瞬時加速は使用するエネルギーが大きければ大きいほど加速可能なシステムだからな。
その戦術自体は、あの相手に対してやむを得ない手段だった。それは理解してやる。
――だが、お前はまだまだ未熟だ。それが実力以上の無理をすれば大事に至る事もある。それは忘れるな。
……まあ、結果として私達の『準備』は乱入者撃退にはほとんど役に立っていなかったからな。あまり、大口は叩けんな」
珍しいな。千冬姉がこんな弱気な顔を見せるなんて。
「まあ、何にせよ無事でよかった。家族に死なれては寝覚めが悪いからな」
「……おほん。お前の容態だが、白式がお前の痛みを消していた部分もあるようだ。しばらくはきついぞ」
「げ」
名誉の負傷、とはいえ。やっぱり代償は小さくないようだった。
「――さてと。入って来い」
「あれ……箒?」
呼ばれて入ってきたのは、箒だった。千冬姉が連れてきたようだけど、何で箒だけなんだろうか?
「……」
「おい、何を黙っている。言ってやりたい事があるんだろう?」
「は、はい……そ、その、一夏。ぐ、具合はどうなのだ?」
千冬姉に促され、ようやく口を開いた。二度手間になるんだけどなあ。
「大丈夫だよ。……それより箒。何でお前、あんな事したんだ?」
「!」
「いきなりお前の声が聞こえてきた時は、驚いたぞ。そうしたら一機目が、お前を狙い出すし」
「……や、やはり邪魔だったか」
いや、邪魔とかそういうのじゃなく。
「そもそも、何で――」
「その辺で止めておけ。こいつも衝動のままに突っ走っただけだ、それ以外の何物でもない。――さて行くか」
「はい……」
行く?
「今から、こいつには説教を食らわせねばならんのでな。――行くぞ」
うわあ、千冬姉の説教か。それで箒だけ連れてきたんだな。……ご愁傷様だ。
「い、一夏。た、戦っていたお前は、その……か、か、か、か……格好……」
と思ったら、何かを言い出したが。……郭公? 鳥がどうかしたのか?
「な、何でもない!」
「……まったく。あいつも、つくづく天邪鬼だな」
そういうと、箒は逃げるように去ってしまった。そして千冬姉も、それを追うように去る。

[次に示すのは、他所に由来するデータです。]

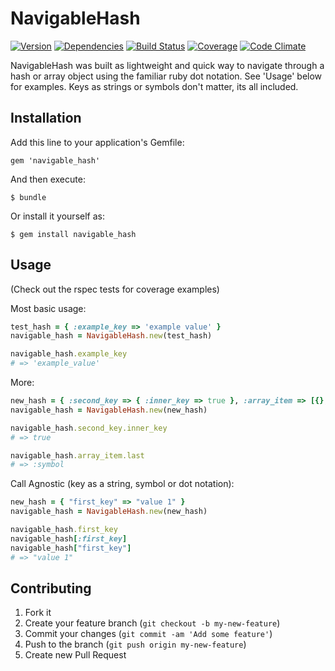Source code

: # NavigableHash

[![Version](http://allthebadges.io/jwaldrip/navigable_hash/badge_fury.png)](http://allthebadges.io/jwaldrip/navigable_hash/badge_fury)
[![Dependencies](http://allthebadges.io/jwaldrip/navigable_hash/gemnasium.png)](http://allthebadges.io/jwaldrip/navigable_hash/gemnasium)
[![Build Status](http://allthebadges.io/jwaldrip/navigable_hash/travis.png)](http://allthebadges.io/jwaldrip/navigable_hash/travis)
[![Coverage](http://allthebadges.io/jwaldrip/navigable_hash/coveralls.png)](http://allthebadges.io/jwaldrip/navigable_hash/coveralls)
[![Code Climate](http://allthebadges.io/jwaldrip/navigable_hash/code_climate.png)](http://allthebadges.io/jwaldrip/navigable_hash/code_climate)

NavigableHash was built as lightweight and quick way to navigate through a hash or array object using the familiar ruby dot notation.  See 'Usage' below for examples.  Keys as strings or symbols don't matter, its all included.

## Installation

Add this line to your application's Gemfile:

    gem 'navigable_hash'

And then execute:

    $ bundle

Or install it yourself as:

    $ gem install navigable_hash

## Usage

(Check out the rspec tests for coverage examples)

Most basic usage:
```ruby
test_hash = { :example_key => 'example value' }
navigable_hash = NavigableHash.new(test_hash)

navigable_hash.example_key
# => 'example_value'
```


More:
```ruby
new_hash = { :second_key => { :inner_key => true }, :array_item => [{}, "string", :symbol] }
navigable_hash = NavigableHash.new(new_hash)

navigable_hash.second_key.inner_key
# => true

navigable_hash.array_item.last
# => :symbol
```


Call Agnostic (key as a string, symbol or dot notation):
```ruby
new_hash = { "first_key" => "value 1" }
navigable_hash = NavigableHash.new(new_hash)

navigable_hash.first_key
navigable_hash[:first_key]
navigable_hash["first_key"]
# => "value 1"
```

## Contributing

1. Fork it
2. Create your feature branch (`git checkout -b my-new-feature`)
3. Commit your changes (`git commit -am 'Add some feature'`)
4. Push to the branch (`git push origin my-new-feature`)
5. Create new Pull Request
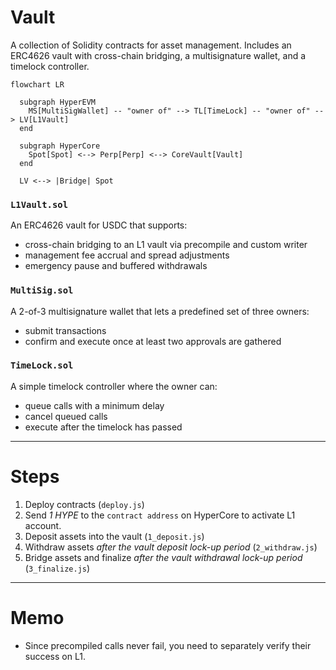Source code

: # Vault

A collection of Solidity contracts for asset management.
Includes an ERC4626 vault with cross-chain bridging, a multisignature wallet, and a timelock controller.

```mermaid
flowchart LR

  subgraph HyperEVM
    MS[MultiSigWallet] -- "owner of" --> TL[TimeLock] -- "owner of" --> LV[L1Vault]
  end

  subgraph HyperCore
    Spot[Spot] <--> Perp[Perp] <--> CoreVault[Vault]
  end

  LV <--> |Bridge| Spot
```

### `L1Vault.sol`

An ERC4626 vault for USDC that supports:
- cross-chain bridging to an L1 vault via precompile and custom writer
- management fee accrual and spread adjustments
- emergency pause and buffered withdrawals

### `MultiSig.sol`

A 2-of-3 multisignature wallet that lets a predefined set of three owners:
- submit transactions
- confirm and execute once at least two approvals are gathered

### `TimeLock.sol`

A simple timelock controller where the owner can:
- queue calls with a minimum delay
- cancel queued calls
- execute after the timelock has passed


---


# Steps

1. Deploy contracts (`deploy.js`)
2. Send *1 HYPE* to the `contract address` on HyperCore to activate L1 account.
3. Deposit assets into the vault (`1_deposit.js`)
4. Withdraw assets *after the vault deposit lock-up period* (`2_withdraw.js`)
5. Bridge assets and finalize *after the vault withdrawal lock-up period* (`3_finalize.js`)


---


# Memo

<!-- - To activate your account on HyperCore, after deploying the contract, send funds to the `contract address` to receive them. -->
- Since precompiled calls never fail, you need to separately verify their success on L1.
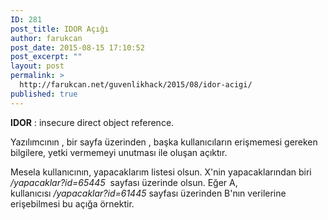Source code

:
 ```yaml
---
ID: 281
post_title: IDOR Açığı
author: farukcan
post_date: 2015-08-15 17:10:52
post_excerpt: ""
layout: post
permalink: >
  http://farukcan.net/guvenlikhack/2015/08/idor-acigi/
published: true
---
```

<strong>IDOR</strong> : insecure direct object reference.

Yazılımcının , bir sayfa üzerinden , başka kullanıcıların erişmemesi gereken bilgilere, yetki vermemeyi unutması ile oluşan açıktır.

Mesela kullanıcının, yapacaklarım listesi olsun. X'nin yapacaklarından biri <em>/yapacaklar?id=65445</em>  sayfası üzerinde olsun. Eğer A, kullanıcısı <em>/yapacaklar?id=61445</em> sayfası üzerinden B'nın verilerine erişebilmesi bu açığa örnektir.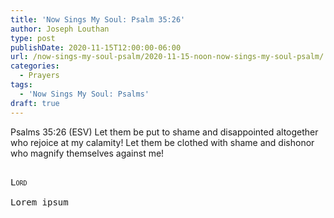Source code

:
 ```yaml
---
title: 'Now Sings My Soul: Psalm 35:26'
author: Joseph Louthan
type: post
publishDate: 2020-11-15T12:00:00-06:00
url: /now-sings-my-soul-psalm/2020-11-15-noon-now-sings-my-soul-psalm/
categories:
  - Prayers
tags:
  - 'Now Sings My Soul: Psalms'
draft: true
---
```

Psalms 35:26 (ESV) Let them be put to shame and disappointed altogether
who rejoice at my calamity!
Let them be clothed with shame and dishonor
who magnify themselves against me!
<pre>
<div style="font-variant: small-caps;">
Lord
</div>
Lorem ipsum
</pre>
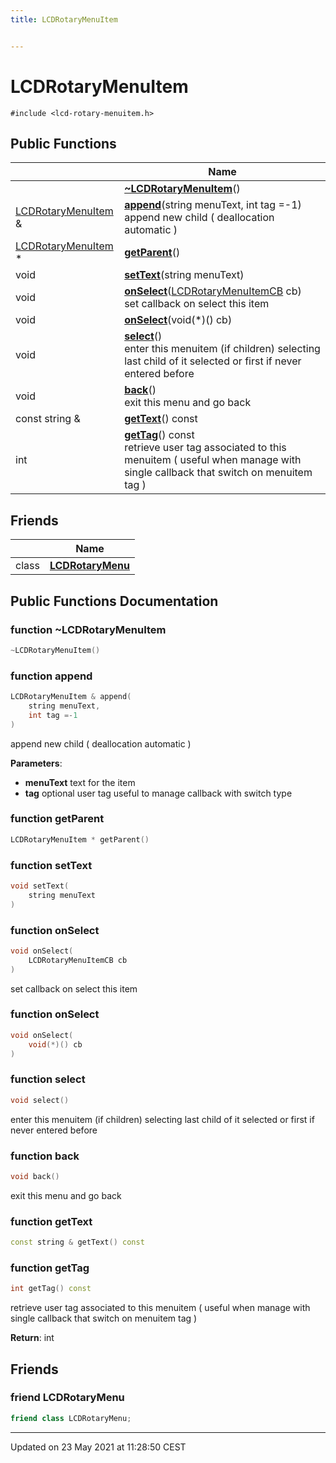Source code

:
 ```yaml
---
title: LCDRotaryMenuItem


---
```


# LCDRotaryMenuItem






`#include <lcd-rotary-menuitem.h>`















## Public Functions

|                | Name           |
| -------------- | -------------- |
|  | **[~LCDRotaryMenuItem](https://github.com/devel0/iot-utils/tree/main/data/api/Classes/class_l_c_d_rotary_menu_item.md#function-~lcdrotarymenuitem)**()  |
| [LCDRotaryMenuItem](https://github.com/devel0/iot-utils/tree/main/data/api/Classes/class_l_c_d_rotary_menu_item.md) & | **[append](https://github.com/devel0/iot-utils/tree/main/data/api/Classes/class_l_c_d_rotary_menu_item.md#function-append)**(string menuText, int tag =-1) <br>append new child ( deallocation automatic )  |
| [LCDRotaryMenuItem](https://github.com/devel0/iot-utils/tree/main/data/api/Classes/class_l_c_d_rotary_menu_item.md) * | **[getParent](https://github.com/devel0/iot-utils/tree/main/data/api/Classes/class_l_c_d_rotary_menu_item.md#function-getparent)**()  |
| void | **[setText](https://github.com/devel0/iot-utils/tree/main/data/api/Classes/class_l_c_d_rotary_menu_item.md#function-settext)**(string menuText)  |
| void | **[onSelect](https://github.com/devel0/iot-utils/tree/main/data/api/Classes/class_l_c_d_rotary_menu_item.md#function-onselect)**([LCDRotaryMenuItemCB](https://github.com/devel0/iot-utils/tree/main/data/api/Files/lcd-rotary-menuitem_8h.md#typedef-lcdrotarymenuitemcb) cb) <br>set callback on select this item  |
| void | **[onSelect](https://github.com/devel0/iot-utils/tree/main/data/api/Classes/class_l_c_d_rotary_menu_item.md#function-onselect)**(void(*)() cb)  |
| void | **[select](https://github.com/devel0/iot-utils/tree/main/data/api/Classes/class_l_c_d_rotary_menu_item.md#function-select)**() <br>enter this menuitem (if children) selecting last child of it selected or first if never entered before  |
| void | **[back](https://github.com/devel0/iot-utils/tree/main/data/api/Classes/class_l_c_d_rotary_menu_item.md#function-back)**() <br>exit this menu and go back  |
| const string & | **[getText](https://github.com/devel0/iot-utils/tree/main/data/api/Classes/class_l_c_d_rotary_menu_item.md#function-gettext)**() const  |
| int | **[getTag](https://github.com/devel0/iot-utils/tree/main/data/api/Classes/class_l_c_d_rotary_menu_item.md#function-gettag)**() const <br>retrieve user tag associated to this menuitem ( useful when manage with single callback that switch on menuitem tag )  |






## Friends

|                | Name           |
| -------------- | -------------- |
| class | **[LCDRotaryMenu](https://github.com/devel0/iot-utils/tree/main/data/api/Classes/class_l_c_d_rotary_menu_item.md#friend-lcdrotarymenu)**  |















## Public Functions Documentation

### function ~LCDRotaryMenuItem

```cpp
~LCDRotaryMenuItem()
```





























### function append

```cpp
LCDRotaryMenuItem & append(
    string menuText,
    int tag =-1
)
```

append new child ( deallocation automatic ) 

**Parameters**: 

  * **menuText** text for the item 
  * **tag** optional user tag useful to manage callback with switch type 




























### function getParent

```cpp
LCDRotaryMenuItem * getParent()
```





























### function setText

```cpp
void setText(
    string menuText
)
```





























### function onSelect

```cpp
void onSelect(
    LCDRotaryMenuItemCB cb
)
```

set callback on select this item 




























### function onSelect

```cpp
void onSelect(
    void(*)() cb
)
```





























### function select

```cpp
void select()
```

enter this menuitem (if children) selecting last child of it selected or first if never entered before 




























### function back

```cpp
void back()
```

exit this menu and go back 




























### function getText

```cpp
const string & getText() const
```





























### function getTag

```cpp
int getTag() const
```

retrieve user tag associated to this menuitem ( useful when manage with single callback that switch on menuitem tag ) 







**Return**: int 



























## Friends

### friend LCDRotaryMenu

```cpp
friend class LCDRotaryMenu;
```































-------------------------------

Updated on 23 May 2021 at 11:28:50 CEST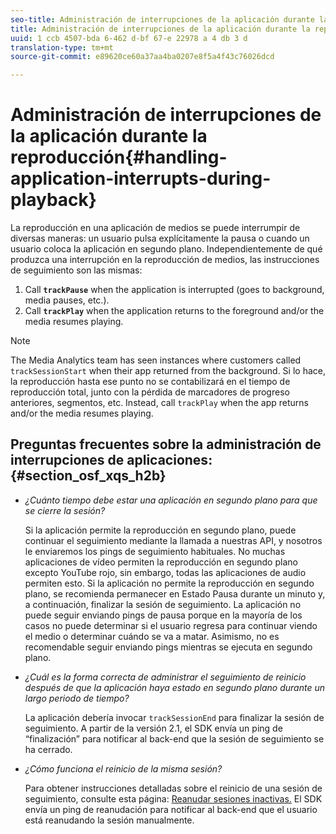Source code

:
 ```yaml
---
seo-title: Administración de interrupciones de la aplicación durante la reproducción
title: Administración de interrupciones de la aplicación durante la reproducción
uuid: 1 ccb 4507-bda 6-462 d-bf 67-e 22978 a 4 db 3 d
translation-type: tm+mt
source-git-commit: e89620ce60a37aa4ba0207e8f5a4f43c76026dcd

---
```



# Administración de interrupciones de la aplicación durante la reproducción{#handling-application-interrupts-during-playback}

La reproducción en una aplicación de medios se puede interrumpir de diversas maneras: un usuario pulsa explícitamente la pausa o cuando un usuario coloca la aplicación en segundo plano. Independientemente de qué produzca una interrupción en la reproducción de medios, las instrucciones de seguimiento son las mismas:

1. Call **`trackPause`** when the application is interrupted (goes to background, media pauses, etc.).
1. Call **`trackPlay`** when the application returns to the foreground and/or the media resumes playing.

>[!NOTE]
>
>The Media Analytics team has seen instances where customers called `trackSessionStart` when their app returned from the background. Si lo hace, la reproducción hasta ese punto no se contabilizará en el tiempo de reproducción total, junto con la pérdida de marcadores de progreso anteriores, segmentos, etc. Instead, call `trackPlay` when the app returns and/or the media resumes playing.

## Preguntas frecuentes sobre la administración de interrupciones de aplicaciones: {#section_osf_xqs_h2b}

* _¿Cuánto tiempo debe estar una aplicación en segundo plano para que se cierre la sesión?_

   Si la aplicación permite la reproducción en segundo plano, puede continuar el seguimiento mediante la llamada a nuestras API, y nosotros le enviaremos los pings de seguimiento habituales. No muchas aplicaciones de vídeo permiten la reproducción en segundo plano excepto YouTube rojo, sin embargo, todas las aplicaciones de audio permiten esto. Si la aplicación no permite la reproducción en segundo plano, se recomienda permanecer en Estado Pausa durante un minuto y, a continuación, finalizar la sesión de seguimiento. La aplicación no puede seguir enviando pings de pausa porque en la mayoría de los casos no puede determinar si el usuario regresa para continuar viendo el medio o determinar cuándo se va a matar. Asimismo, no es recomendable seguir enviando pings mientras se ejecuta en segundo plano.

* _¿Cuál es la forma correcta de administrar el seguimiento de reinicio después de que la aplicación haya estado en segundo plano durante un largo periodo de tiempo?_

   La aplicación debería invocar `trackSessionEnd` para finalizar la sesión de seguimiento. A partir de la versión 2.1, el SDK envía un ping de “finalización” para notificar al back-end que la sesión de seguimiento se ha cerrado.

* _¿Cómo funciona el reinicio de la misma sesión?_

   Para obtener instrucciones detalladas sobre el reinicio de una sesión de seguimiento, consulte esta página: [Reanudar sesiones inactivas.](/help/sdk-implement/cookbook/resuming-inactive.md) El SDK envía un ping de reanudación para notificar al back-end que el usuario está reanudando la sesión manualmente.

……何だったんだろうか、箒は。まあ、いいか。……ふああああああ。
「眠く……なってきたな……」
睡眠導入剤でも入っているのか、急に眠気が来た。……ぐう。
「……?」
起きたら、目の前に鈴がいた。いや、いること自体は不思議じゃないんだが。俺の顔を覗きこんでいたのか、10センチも無い距離だ。
「い、一夏!? め、目が覚めたの!?」
「あ、ああ。……何か焦ってないか?」
「べべべ、別に焦ってなんかないわよ!!」
いや、どう考えても焦っているように見えるんだが。
「そ、それはともかく。――あのさ、対抗戦とあたし達の賭けの事だけど」
「ああ」
すっかり忘れてたが、そういえば対抗戦で負けた方が勝った方の言う事を聞くっていう勝負があったんだ。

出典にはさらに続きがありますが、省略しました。